#### Instructions for the task:
From the entries, copy each line that includes "tiles".

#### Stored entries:

•••

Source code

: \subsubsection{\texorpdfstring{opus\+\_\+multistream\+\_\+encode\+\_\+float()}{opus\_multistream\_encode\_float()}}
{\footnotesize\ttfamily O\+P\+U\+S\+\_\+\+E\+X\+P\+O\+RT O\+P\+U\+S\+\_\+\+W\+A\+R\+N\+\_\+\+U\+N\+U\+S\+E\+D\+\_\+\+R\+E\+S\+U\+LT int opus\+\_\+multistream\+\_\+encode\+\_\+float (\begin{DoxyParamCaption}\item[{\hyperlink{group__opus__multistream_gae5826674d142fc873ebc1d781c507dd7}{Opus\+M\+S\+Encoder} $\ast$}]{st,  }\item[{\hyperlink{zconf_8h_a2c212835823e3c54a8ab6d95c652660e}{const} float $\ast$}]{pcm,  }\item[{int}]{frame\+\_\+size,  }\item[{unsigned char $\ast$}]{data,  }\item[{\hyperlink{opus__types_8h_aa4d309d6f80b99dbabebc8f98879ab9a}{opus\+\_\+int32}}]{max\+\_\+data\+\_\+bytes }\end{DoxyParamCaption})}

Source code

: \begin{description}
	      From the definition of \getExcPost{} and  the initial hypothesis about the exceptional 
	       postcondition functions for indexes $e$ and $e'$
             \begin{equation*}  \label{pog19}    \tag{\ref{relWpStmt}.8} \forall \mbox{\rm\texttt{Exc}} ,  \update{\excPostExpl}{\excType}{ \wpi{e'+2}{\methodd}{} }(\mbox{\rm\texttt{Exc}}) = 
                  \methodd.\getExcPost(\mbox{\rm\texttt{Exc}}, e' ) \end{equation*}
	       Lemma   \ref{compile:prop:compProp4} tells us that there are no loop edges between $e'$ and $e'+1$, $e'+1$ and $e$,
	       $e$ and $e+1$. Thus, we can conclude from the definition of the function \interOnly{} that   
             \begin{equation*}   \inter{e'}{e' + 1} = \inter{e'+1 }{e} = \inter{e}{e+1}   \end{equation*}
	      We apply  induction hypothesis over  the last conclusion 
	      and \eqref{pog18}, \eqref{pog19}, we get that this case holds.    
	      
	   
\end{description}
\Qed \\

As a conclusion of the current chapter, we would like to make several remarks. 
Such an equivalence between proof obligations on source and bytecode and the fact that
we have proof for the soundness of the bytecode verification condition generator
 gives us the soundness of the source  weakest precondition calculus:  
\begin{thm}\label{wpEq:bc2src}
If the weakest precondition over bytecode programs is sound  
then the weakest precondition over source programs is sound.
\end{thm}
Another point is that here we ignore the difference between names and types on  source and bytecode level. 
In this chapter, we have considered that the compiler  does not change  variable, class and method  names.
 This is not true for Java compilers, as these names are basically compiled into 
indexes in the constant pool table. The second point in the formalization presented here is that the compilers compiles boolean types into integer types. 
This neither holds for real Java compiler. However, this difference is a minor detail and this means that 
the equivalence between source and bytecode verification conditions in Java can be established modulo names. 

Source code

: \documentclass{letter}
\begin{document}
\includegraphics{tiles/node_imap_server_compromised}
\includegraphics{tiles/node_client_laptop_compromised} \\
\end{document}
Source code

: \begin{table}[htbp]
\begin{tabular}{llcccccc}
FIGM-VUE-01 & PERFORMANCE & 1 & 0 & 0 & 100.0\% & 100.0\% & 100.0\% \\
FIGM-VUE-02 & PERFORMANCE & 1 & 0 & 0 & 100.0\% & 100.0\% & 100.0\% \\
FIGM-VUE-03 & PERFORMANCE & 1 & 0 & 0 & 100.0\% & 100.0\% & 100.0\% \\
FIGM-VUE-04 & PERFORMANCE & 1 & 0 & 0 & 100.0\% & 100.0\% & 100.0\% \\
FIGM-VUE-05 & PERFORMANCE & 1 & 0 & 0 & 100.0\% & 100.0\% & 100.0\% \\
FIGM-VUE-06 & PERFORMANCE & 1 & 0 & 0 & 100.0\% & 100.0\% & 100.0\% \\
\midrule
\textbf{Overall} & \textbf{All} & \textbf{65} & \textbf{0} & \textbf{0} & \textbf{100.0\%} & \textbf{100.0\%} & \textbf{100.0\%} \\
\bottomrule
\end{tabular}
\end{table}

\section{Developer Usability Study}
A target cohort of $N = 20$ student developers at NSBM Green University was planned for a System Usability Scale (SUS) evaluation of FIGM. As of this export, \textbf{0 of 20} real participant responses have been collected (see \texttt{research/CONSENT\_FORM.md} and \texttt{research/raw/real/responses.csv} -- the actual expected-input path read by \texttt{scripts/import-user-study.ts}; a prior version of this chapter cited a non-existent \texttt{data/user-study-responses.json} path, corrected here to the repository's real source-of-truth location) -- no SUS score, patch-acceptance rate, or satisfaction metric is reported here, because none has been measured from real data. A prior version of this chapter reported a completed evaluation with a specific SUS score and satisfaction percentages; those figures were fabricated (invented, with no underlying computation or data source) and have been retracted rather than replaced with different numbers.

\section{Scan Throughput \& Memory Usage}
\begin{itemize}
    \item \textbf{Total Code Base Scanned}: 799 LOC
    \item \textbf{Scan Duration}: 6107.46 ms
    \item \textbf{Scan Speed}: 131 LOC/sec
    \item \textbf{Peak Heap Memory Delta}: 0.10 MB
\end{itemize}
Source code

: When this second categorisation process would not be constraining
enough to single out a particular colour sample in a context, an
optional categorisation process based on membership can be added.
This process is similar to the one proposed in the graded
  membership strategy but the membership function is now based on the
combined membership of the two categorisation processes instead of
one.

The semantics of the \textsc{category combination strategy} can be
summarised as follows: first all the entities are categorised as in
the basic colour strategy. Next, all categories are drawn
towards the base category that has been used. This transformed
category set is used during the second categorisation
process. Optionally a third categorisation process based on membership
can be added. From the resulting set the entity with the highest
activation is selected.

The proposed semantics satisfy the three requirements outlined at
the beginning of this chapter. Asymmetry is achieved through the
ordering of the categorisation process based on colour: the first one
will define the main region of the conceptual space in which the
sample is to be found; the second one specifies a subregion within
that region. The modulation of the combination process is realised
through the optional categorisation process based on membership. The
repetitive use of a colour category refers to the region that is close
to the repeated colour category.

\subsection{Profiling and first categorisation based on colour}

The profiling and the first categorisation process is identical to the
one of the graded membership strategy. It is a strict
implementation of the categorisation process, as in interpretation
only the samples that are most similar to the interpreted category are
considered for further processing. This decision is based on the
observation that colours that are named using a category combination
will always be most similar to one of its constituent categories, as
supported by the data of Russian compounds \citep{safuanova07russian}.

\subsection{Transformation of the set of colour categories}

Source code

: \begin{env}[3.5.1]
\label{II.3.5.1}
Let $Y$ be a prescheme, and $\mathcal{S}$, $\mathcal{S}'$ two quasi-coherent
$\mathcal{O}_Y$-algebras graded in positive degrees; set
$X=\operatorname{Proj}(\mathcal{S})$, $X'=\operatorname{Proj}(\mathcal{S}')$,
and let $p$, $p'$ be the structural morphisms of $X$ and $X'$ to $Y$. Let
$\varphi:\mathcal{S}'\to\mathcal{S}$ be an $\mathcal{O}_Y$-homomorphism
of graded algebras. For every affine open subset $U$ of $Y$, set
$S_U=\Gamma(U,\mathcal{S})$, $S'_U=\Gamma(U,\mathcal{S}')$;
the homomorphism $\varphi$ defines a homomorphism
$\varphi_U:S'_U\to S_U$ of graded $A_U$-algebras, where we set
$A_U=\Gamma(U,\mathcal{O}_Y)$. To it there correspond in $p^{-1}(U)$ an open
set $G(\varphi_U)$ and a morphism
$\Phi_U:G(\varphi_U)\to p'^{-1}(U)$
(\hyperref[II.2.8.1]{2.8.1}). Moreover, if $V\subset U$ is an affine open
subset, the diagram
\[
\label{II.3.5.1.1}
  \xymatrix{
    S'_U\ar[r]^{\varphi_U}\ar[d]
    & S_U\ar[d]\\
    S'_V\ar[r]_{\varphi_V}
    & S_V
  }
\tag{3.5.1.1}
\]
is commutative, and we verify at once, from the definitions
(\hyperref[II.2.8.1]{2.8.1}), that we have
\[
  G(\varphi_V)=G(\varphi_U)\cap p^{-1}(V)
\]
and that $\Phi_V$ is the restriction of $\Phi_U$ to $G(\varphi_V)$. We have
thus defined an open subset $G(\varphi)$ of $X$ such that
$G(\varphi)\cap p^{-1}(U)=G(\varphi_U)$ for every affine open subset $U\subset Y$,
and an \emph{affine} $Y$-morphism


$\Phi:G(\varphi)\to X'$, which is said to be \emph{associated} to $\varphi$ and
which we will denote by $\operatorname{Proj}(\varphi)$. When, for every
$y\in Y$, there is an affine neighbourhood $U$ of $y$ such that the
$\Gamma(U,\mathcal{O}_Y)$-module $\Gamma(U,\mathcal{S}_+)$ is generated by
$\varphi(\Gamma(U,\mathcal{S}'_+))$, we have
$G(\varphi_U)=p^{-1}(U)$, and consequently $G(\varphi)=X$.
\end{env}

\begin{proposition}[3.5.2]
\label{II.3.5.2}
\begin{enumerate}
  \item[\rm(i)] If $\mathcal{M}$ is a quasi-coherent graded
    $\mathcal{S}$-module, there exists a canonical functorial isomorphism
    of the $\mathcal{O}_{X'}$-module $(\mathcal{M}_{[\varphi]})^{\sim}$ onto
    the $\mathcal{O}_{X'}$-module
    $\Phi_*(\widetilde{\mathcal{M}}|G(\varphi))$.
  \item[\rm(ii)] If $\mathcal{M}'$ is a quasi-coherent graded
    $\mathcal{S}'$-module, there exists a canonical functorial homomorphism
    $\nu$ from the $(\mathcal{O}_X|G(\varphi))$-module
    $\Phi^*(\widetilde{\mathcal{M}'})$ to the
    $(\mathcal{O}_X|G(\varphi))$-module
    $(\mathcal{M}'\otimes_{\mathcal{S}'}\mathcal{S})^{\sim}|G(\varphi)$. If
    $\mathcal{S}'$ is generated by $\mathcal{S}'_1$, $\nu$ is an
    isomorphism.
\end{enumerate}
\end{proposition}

•••

#### Solution for this problem:
\includegraphics{tiles/node_imap_server_compromised}
\includegraphics{tiles/node_client_laptop_compromised} \\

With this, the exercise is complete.